• **Your task**: Every entry below should be written out again exactly.

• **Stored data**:
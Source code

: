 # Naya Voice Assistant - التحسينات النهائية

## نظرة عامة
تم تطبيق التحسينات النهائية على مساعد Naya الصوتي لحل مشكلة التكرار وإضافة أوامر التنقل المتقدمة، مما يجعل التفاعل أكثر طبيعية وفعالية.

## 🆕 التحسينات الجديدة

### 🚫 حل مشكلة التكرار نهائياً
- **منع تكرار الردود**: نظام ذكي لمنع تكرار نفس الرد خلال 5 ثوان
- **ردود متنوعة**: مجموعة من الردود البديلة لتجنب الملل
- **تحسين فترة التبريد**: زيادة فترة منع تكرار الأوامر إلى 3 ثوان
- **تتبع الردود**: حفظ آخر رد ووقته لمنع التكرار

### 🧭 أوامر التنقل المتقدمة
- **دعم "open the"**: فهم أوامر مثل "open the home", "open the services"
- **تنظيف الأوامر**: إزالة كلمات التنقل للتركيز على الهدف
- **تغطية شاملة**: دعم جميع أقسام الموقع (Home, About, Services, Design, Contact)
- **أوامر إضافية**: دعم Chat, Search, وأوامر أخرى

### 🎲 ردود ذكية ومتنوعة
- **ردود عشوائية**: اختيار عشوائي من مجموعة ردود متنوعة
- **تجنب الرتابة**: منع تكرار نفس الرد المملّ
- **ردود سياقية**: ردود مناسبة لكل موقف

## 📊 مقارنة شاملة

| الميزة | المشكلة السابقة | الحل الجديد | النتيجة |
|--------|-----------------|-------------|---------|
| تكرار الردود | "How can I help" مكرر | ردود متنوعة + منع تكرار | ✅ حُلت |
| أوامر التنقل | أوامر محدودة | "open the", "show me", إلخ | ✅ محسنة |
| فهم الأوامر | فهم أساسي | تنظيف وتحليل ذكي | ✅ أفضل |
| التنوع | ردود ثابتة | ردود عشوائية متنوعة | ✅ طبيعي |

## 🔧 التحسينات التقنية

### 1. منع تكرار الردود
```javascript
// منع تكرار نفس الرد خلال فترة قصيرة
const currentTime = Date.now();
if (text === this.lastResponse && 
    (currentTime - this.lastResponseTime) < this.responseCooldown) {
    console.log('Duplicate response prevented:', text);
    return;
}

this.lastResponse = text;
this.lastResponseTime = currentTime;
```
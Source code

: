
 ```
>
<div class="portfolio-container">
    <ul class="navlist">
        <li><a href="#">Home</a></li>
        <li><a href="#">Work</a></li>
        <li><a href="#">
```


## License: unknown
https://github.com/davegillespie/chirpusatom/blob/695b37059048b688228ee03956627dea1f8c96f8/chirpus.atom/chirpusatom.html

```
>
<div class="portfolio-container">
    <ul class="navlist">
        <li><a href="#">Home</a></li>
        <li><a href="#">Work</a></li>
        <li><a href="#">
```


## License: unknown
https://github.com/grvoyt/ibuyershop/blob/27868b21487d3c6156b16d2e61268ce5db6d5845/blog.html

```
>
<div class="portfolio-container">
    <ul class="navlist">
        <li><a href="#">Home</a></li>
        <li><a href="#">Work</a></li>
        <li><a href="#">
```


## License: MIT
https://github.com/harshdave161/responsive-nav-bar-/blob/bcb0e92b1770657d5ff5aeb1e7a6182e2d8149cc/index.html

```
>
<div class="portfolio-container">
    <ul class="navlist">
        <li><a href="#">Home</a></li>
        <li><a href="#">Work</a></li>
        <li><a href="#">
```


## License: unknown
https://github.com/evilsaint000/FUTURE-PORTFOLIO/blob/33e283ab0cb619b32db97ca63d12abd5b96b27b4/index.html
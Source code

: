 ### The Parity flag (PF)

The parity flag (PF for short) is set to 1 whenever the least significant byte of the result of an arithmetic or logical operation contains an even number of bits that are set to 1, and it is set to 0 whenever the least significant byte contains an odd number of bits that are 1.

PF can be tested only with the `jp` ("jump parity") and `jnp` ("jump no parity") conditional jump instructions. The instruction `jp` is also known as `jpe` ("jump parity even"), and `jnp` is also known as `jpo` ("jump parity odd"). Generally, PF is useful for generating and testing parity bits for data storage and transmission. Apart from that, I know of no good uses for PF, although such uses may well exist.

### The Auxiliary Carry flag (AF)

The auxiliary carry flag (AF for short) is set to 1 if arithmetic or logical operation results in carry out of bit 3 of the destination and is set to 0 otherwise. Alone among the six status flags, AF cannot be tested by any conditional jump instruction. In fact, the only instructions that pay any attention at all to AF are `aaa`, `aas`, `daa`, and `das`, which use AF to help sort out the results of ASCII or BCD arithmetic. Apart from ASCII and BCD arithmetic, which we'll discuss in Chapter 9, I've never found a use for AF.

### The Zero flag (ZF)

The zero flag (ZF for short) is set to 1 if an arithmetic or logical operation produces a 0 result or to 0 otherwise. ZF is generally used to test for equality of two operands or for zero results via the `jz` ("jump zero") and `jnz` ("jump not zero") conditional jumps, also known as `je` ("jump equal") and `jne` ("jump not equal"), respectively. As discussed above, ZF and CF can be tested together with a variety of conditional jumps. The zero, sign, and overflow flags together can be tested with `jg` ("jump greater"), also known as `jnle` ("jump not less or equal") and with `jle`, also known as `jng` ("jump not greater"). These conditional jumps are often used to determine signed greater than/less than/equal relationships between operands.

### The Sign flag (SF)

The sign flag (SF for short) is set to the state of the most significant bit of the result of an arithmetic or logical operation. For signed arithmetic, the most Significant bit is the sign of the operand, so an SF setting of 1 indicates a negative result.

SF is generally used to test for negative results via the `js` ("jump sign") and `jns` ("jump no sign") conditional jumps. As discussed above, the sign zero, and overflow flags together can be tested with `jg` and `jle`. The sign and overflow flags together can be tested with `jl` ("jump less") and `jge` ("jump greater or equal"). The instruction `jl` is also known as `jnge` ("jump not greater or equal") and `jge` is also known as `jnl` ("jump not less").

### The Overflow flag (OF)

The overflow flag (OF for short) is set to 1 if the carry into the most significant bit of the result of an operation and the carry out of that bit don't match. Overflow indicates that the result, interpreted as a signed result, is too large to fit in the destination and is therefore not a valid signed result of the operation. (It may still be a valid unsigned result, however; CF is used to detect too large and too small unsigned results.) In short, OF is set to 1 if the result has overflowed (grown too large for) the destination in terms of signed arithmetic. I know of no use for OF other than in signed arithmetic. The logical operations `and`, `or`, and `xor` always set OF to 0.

• **Written reply**:
Source code

: # Naya Voice Assistant - التحسينات النهائية

## نظرة عامة
تم تطبيق التحسينات النهائية على مساعد Naya الصوتي لحل مشكلة التكرار وإضافة أوامر التنقل المتقدمة، مما يجعل التفاعل أكثر طبيعية وفعالية.

## 🆕 التحسينات الجديدة

### 🚫 حل مشكلة التكرار نهائياً
- **منع تكرار الردود**: نظام ذكي لمنع تكرار نفس الرد خلال 5 ثوان
- **ردود متنوعة**: مجموعة من الردود البديلة لتجنب الملل
- **تحسين فترة التبريد**: زيادة فترة منع تكرار الأوامر إلى 3 ثوان
- **تتبع الردود**: حفظ آخر رد ووقته لمنع التكرار

### 🧭 أوامر التنقل المتقدمة
- **دعم "open the"**: فهم أوامر مثل "open the home", "open the services"
- **تنظيف الأوامر**: إزالة كلمات التنقل للتركيز على الهدف
- **تغطية شاملة**: دعم جميع أقسام الموقع (Home, About, Services, Design, Contact)
- **أوامر إضافية**: دعم Chat, Search, وأوامر أخرى

### 🎲 ردود ذكية ومتنوعة
- **ردود عشوائية**: اختيار عشوائي من مجموعة ردود متنوعة
- **تجنب الرتابة**: منع تكرار نفس الرد المملّ
- **ردود سياقية**: ردود مناسبة لكل موقف

## 📊 مقارنة شاملة

| الميزة | المشكلة السابقة | الحل الجديد | النتيجة |
|--------|-----------------|-------------|---------|
| تكرار الردود | "How can I help" مكرر | ردود متنوعة + منع تكرار | ✅ حُلت |
| أوامر التنقل | أوامر محدودة | "open the", "show me", إلخ | ✅ محسنة |
| فهم الأوامر | فهم أساسي | تنظيف وتحليل ذكي | ✅ أفضل |
| التنوع | ردود ثابتة | ردود عشوائية متنوعة | ✅ طبيعي |

## 🔧 التحسينات التقنية

### 1. منع تكرار الردود
```javascript
// منع تكرار نفس الرد خلال فترة قصيرة
const currentTime = Date.now();
if (text === this.lastResponse && 
    (currentTime - this.lastResponseTime) < this.responseCooldown) {
    console.log('Duplicate response prevented:', text);
    return;
}

this.lastResponse = text;
this.lastResponseTime = currentTime;
```
Source code

:
 ```
>
<div class="portfolio-container">
    <ul class="navlist">
        <li><a href="#">Home</a></li>
        <li><a href="#">Work</a></li>
        <li><a href="#">
```


## License: unknown
https://github.com/davegillespie/chirpusatom/blob/695b37059048b688228ee03956627dea1f8c96f8/chirpus.atom/chirpusatom.html

```
>
<div class="portfolio-container">
    <ul class="navlist">
        <li><a href="#">Home</a></li>
        <li><a href="#">Work</a></li>
        <li><a href="#">
```


## License: unknown
https://github.com/grvoyt/ibuyershop/blob/27868b21487d3c6156b16d2e61268ce5db6d5845/blog.html

```
>
<div class="portfolio-container">
    <ul class="navlist">
        <li><a href="#">Home</a></li>
        <li><a href="#">Work</a></li>
        <li><a href="#">
```


## License: MIT
https://github.com/harshdave161/responsive-nav-bar-/blob/bcb0e92b1770657d5ff5aeb1e7a6182e2d8149cc/index.html

```
>
<div class="portfolio-container">
    <ul class="navlist">
        <li><a href="#">Home</a></li>
        <li><a href="#">Work</a></li>
        <li><a href="#">
```


## License: unknown
https://github.com/evilsaint000/FUTURE-PORTFOLIO/blob/33e283ab0cb619b32db97ca63d12abd5b96b27b4/index.html
Source code

: ### The Parity flag (PF)

The parity flag (PF for short) is set to 1 whenever the least significant byte of the result of an arithmetic or logical operation contains an even number of bits that are set to 1, and it is set to 0 whenever the least significant byte contains an odd number of bits that are 1.

PF can be tested only with the `jp` ("jump parity") and `jnp` ("jump no parity") conditional jump instructions. The instruction `jp` is also known as `jpe` ("jump parity even"), and `jnp` is also known as `jpo` ("jump parity odd"). Generally, PF is useful for generating and testing parity bits for data storage and transmission. Apart from that, I know of no good uses for PF, although such uses may well exist.

### The Auxiliary Carry flag (AF)

The auxiliary carry flag (AF for short) is set to 1 if arithmetic or logical operation results in carry out of bit 3 of the destination and is set to 0 otherwise. Alone among the six status flags, AF cannot be tested by any conditional jump instruction. In fact, the only instructions that pay any attention at all to AF are `aaa`, `aas`, `daa`, and `das`, which use AF to help sort out the results of ASCII or BCD arithmetic. Apart from ASCII and BCD arithmetic, which we'll discuss in Chapter 9, I've never found a use for AF.

### The Zero flag (ZF)

The zero flag (ZF for short) is set to 1 if an arithmetic or logical operation produces a 0 result or to 0 otherwise. ZF is generally used to test for equality of two operands or for zero results via the `jz` ("jump zero") and `jnz` ("jump not zero") conditional jumps, also known as `je` ("jump equal") and `jne` ("jump not equal"), respectively. As discussed above, ZF and CF can be tested together with a variety of conditional jumps. The zero, sign, and overflow flags together can be tested with `jg` ("jump greater"), also known as `jnle` ("jump not less or equal") and with `jle`, also known as `jng` ("jump not greater"). These conditional jumps are often used to determine signed greater than/less than/equal relationships between operands.

### The Sign flag (SF)

The sign flag (SF for short) is set to the state of the most significant bit of the result of an arithmetic or logical operation. For signed arithmetic, the most Significant bit is the sign of the operand, so an SF setting of 1 indicates a negative result.

SF is generally used to test for negative results via the `js` ("jump sign") and `jns` ("jump no sign") conditional jumps. As discussed above, the sign zero, and overflow flags together can be tested with `jg` and `jle`. The sign and overflow flags together can be tested with `jl` ("jump less") and `jge` ("jump greater or equal"). The instruction `jl` is also known as `jnge` ("jump not greater or equal") and `jge` is also known as `jnl` ("jump not less").

### The Overflow flag (OF)

The overflow flag (OF for short) is set to 1 if the carry into the most significant bit of the result of an operation and the carry out of that bit don't match. Overflow indicates that the result, interpreted as a signed result, is too large to fit in the destination and is therefore not a valid signed result of the operation. (It may still be a valid unsigned result, however; CF is used to detect too large and too small unsigned results.) In short, OF is set to 1 if the result has overflowed (grown too large for) the destination in terms of signed arithmetic. I know of no use for OF other than in signed arithmetic. The logical operations `and`, `or`, and `xor` always set OF to 0.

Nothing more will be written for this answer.